The pressure and demands of the production office served as a stark contrast to my encouraging and supportive on-campus job experiences. When I wasn’t busy rolling calls or speed-reading stacks of screenplays, I spent the rest of my work-day anticipating the next office meltdown and dreading the two-hour commute back to campus. While the assignments were challenging and the hours were long, the day-in, day-out anxiety I experienced didn’t stem from the intensity of the workload, but rather, in an underlying feeling that I was underperforming. I questioned every suggestion, remark, and decision I made. My insecurity was crippling and it festered over the months, leaving me feeling exhausted and defeated.

On the final day of my internship, my supervisor took me out for a routine ‘thank-you’ lunch. Fueled by the overwhelming relief of a job finished, I exchanged more words with my supervisor during our meal than I had throughout the duration of my internship. At a pivotal point in the conversation, we broached the topic of my performance, and I alluded to my insecurities surrounding my “fit” for the position. That’s when my supervisor replied quite bluntly, “You know, you were too timid. You could use more confidence. I mean, I hired you because you had the skills to do the job. You didn’t need to second-guess yourself; you needed to do the job.”
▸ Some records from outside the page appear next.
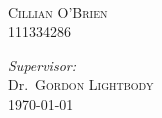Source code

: \begin{titlepage}
\begin{minipage}{0.6\textwidth}
\begin{flushleft}
			
			\vspace{.5cm}
			
			
			
			
			
			
		\end{flushleft}
	\end{minipage}
	~
	\begin{minipage}{0.3\textwidth}
		\begin{flushleft}  \large
			\textsc{Cillian O'Brien} \\%
			111334286\\
			
			
			\vspace{.5cm}
			
			
			
			
			
		\end{flushleft}
	\end{minipage}
	
	
	\vfill %
	
	
	
	\begin{center}

		\large
		\emph{Supervisor:} \\
		Dr.~\textsc{Gordon} \textsc{Lightbody}\\
		{\large \today}\\ %
		
	\end{center}
	
	
	\clearpage{\pagestyle{empty}\cleardoublepage}
\end{titlepage}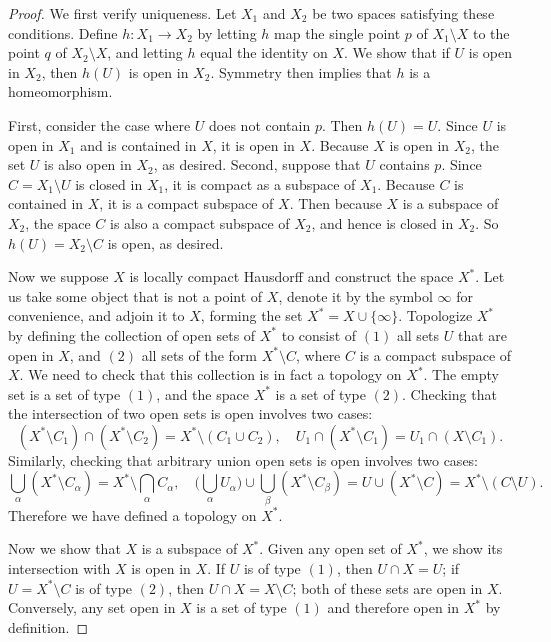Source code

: \begin{proof}
We first verify uniqueness. Let $X_1$ and $X_2$ be two spaces satisfying these conditions. Define $h:X_1\to X_2$ by letting $h$ map the single point $p$ of $X_1\setminus X$ to the point $q$ of $X_2\setminus X$, and letting $h$ equal the identity on $X$. We show that if $U$ is open in $X_2$, then $h(U)$ is open in $X_2$. Symmetry then implies that $h$ is a homeomorphism.\par
First, consider the case where $U$ does not contain $p$. Then $h(U)=U$. Since $U$ is open in $X_1$ and is contained in $X$, it is open in $X$. Because $X$ is open in $X_2$, the set $U$ is also open in $X_2$, as desired. Second, suppose that $U$ contains $p$. Since $C=X_1\setminus U$ is closed in $X_1$, it is compact as a subspace of $X_1$. Because $C$ is contained in $X$, it is a compact subspace of $X$. Then because $X$ is a subspace of $X_2$, the space $C$ is also a compact subspace of $X_2$, and hence is closed in $X_2$. So $h(U)=X_2\setminus C$ is open, as desired.\par
Now we suppose $X$ is locally compact Hausdorff and construct the space $X^*$. Let us take some object that is not a point of $X$, denote it by the symbol $\infty$ for convenience, and adjoin it to $X$, forming the set $X^*=X\cup\{\infty\}$. Topologize $X^*$ by defining the collection of open sets of $X^*$ to consist of $(1)$ all sets $U$ that are open in $X$, and $(2)$ all sets of the form $X^*\setminus C$, where $C$ is a compact subspace of $X$. We need to check that this collection is in fact a topology on $X^*$. The empty set is a set of type $(1)$, and the space $X^*$ is a set of type $(2)$. Checking that the intersection of two open sets is open involves two cases:
\[(X^*\setminus C_1)\cap(X^*\setminus C_2)=X^*\setminus(C_1\cup C_2),\quad U_1\cap(X^*\setminus C_1)=U_1\cap(X\setminus C_1).\]
Similarly, checking that arbitrary union open sets is open involves two cases:
\[\bigcup_\alpha(X^*\setminus C_\alpha)=X^*\setminus\bigcap_\alpha C_\alpha,\quad\Big(\bigcup_\alpha U_\alpha\Big)\cup\bigcup_\beta(X^*\setminus C_\beta)=U\cup(X^*\setminus C)=X^*\setminus(C\setminus U).\]
Therefore we have defined a topology on $X^*$.\par
Now we show that $X$ is a subspace of $X^*$. Given any open set of $X^*$, we show its intersection with $X$ is open in $X$. If $U$ is of type $(1)$, then $U\cap X=U$; if $U=X^*\setminus C$ is of type $(2)$, then $U\cap X=X\setminus C$; both of these sets are open in $X$. Conversely, any set open in $X$ is a set of type $(1)$ and therefore open in $X^*$ by definition.\par

\end{proof}

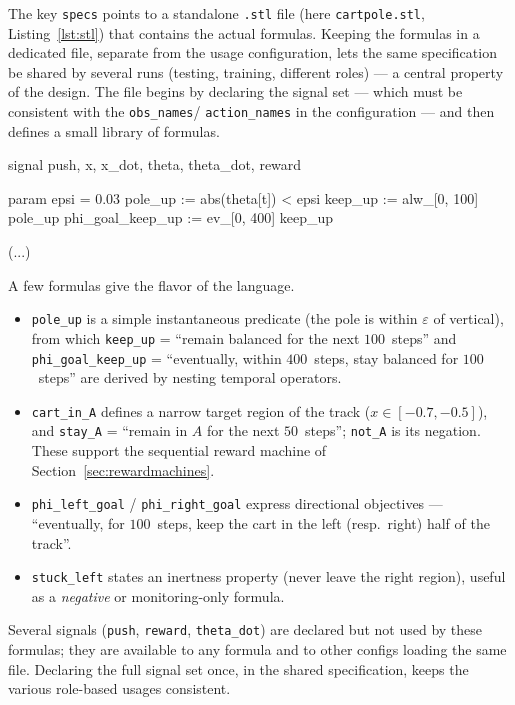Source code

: \noindent
The key \texttt{specs} points to a standalone \texttt{.stl} file (here
\texttt{cartpole.stl}, Listing~\ref{lst:stl}) that contains the actual formulas.
Keeping the formulas in a dedicated file, separate from the usage configuration,
lets the same specification be shared by several runs (testing, training, different
roles) --- a central property of the design. The file begins by declaring the
signal set --- which must be consistent with the \texttt{obs\_names}/
\texttt{action\_names} in the configuration --- and then defines a small library of
formulas.

\begin{stllisting}[caption={STL specification for CartPole
(\texttt{examples/cartpole/cartpole.stl}).},label={lst:stl}]
signal push, x, x_dot, theta, theta_dot, reward

param epsi = 0.03
pole_up          := abs(theta[t]) < epsi
keep_up          := alw_[0, 100] pole_up
phi_goal_keep_up := ev_[0, 400] keep_up

(...)

\end{stllisting}

\noindent
A few formulas give the flavor of the language.
\begin{itemize}
  \item \texttt{pole\_up} is a simple instantaneous predicate (the pole is within
  $\varepsilon$ of vertical), from which \texttt{keep\_up} = ``remain balanced for
  the next $100$~steps'' and \texttt{phi\_goal\_keep\_up} = ``eventually, within
  $400$~steps, stay balanced for $100$~steps'' are derived by nesting temporal
  operators.
  \item \texttt{cart\_in\_A} defines a narrow target region of the track
  ($x\in[-0.7,-0.5]$), and \texttt{stay\_A} = ``remain in $A$ for the next
  $50$~steps''; \texttt{not\_A} is its negation. These support the sequential
  reward machine of Section~\ref{sec:rewardmachines}.
  \item \texttt{phi\_left\_goal} / \texttt{phi\_right\_goal} express directional
  objectives --- ``eventually, for $100$~steps, keep the cart in the left (resp.\
  right) half of the track''.
  \item \texttt{stuck\_left} states an inertness property (never leave the right
  region), useful as a \emph{negative} or monitoring-only formula.
\end{itemize}

Several signals (\texttt{push}, \texttt{reward}, \texttt{theta\_dot}) are declared
but not used by these formulas; they are available to any formula and to other
configs loading the same file. Declaring the full signal set once, in the shared
specification, keeps the various role-based usages consistent.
While, in the moment, I had to pick my jaw up off the floor, in hindsight, I am incredibly grateful for his honesty. As I processed his words, I realized the performance anxiety and decision paralysis I experienced during the internship wasn’t rooted in my supervisor’s expectations of me but from my own second-guessing of my abilities. I was sabotaging my own success.

I can identify this pattern of self-prescribed inadequacy and underperformance in more areas than my professional life. Whether these insecurities are produced by internalized expectations or are perceived from the surrounding environment, I run into distorted thoughts of myself at all junctures of my life. However, thanks to my truth-speaking community and some intentional mental heavy-lifting, I find I’m quicker to move away from anxiety and toward peace in these spaces than when I was a nervous intern.

If, like me, you treat yourself as the exception to your own sound advice or tend to reject the truth others speak over your life, here are a few habits worth exercising:

  1. Identify the friends, family members and mentors around you that will champion your strengths and call out your shortcomings with grace. The first step in combating your inner critic is knowing who you can turn to to receive an accurate account of your strengths when thoughts of inadequacy start to get the best of you. It’s time to get vulnerable!
  2. Call forth the strengths of others. The more you meaningfully speak truth and encouragement into the lives around you, the easier it will be to adopt the same expectations for yourself. Take note of the grace you extend to others yet deny yourself.
  3. In moments of self-doubt, trust the insight of those close to you over your inner critic. It’s easier said than done. Refusing to indulge your insecurities and open yourself up to healing takes an immense amount of vulnerability and self-control. Use your community to dispel lies and bring you back to the knowledge of who you are in Christ.
  4. Let failure launch you, not crush you. You will fail. Say it with me: “I will fail.” You will save yourself so much grief if you understand that taking ownership of your mistakes and extending yourself grace are not mutually exclusive actions.
  5. Get the job done. The world cannot afford to lose your gifts to your insecurities. There are things to do, friends to encourage, and neighbors to serve. There are injustices to address, battles to fight, and a world that is in desperate need of healing. God has entrusted you with circumstances, people, and opportunities around you. Don’t question that he did; find out why he did.

Knowing, naming and using your gifts is a process, but it’s a worthy one. Rely on your people. Trust your abilities. Assume you’ll fail along the way. And expect amazing things as you endeavor to rightly see yourself as God’s image-bearer.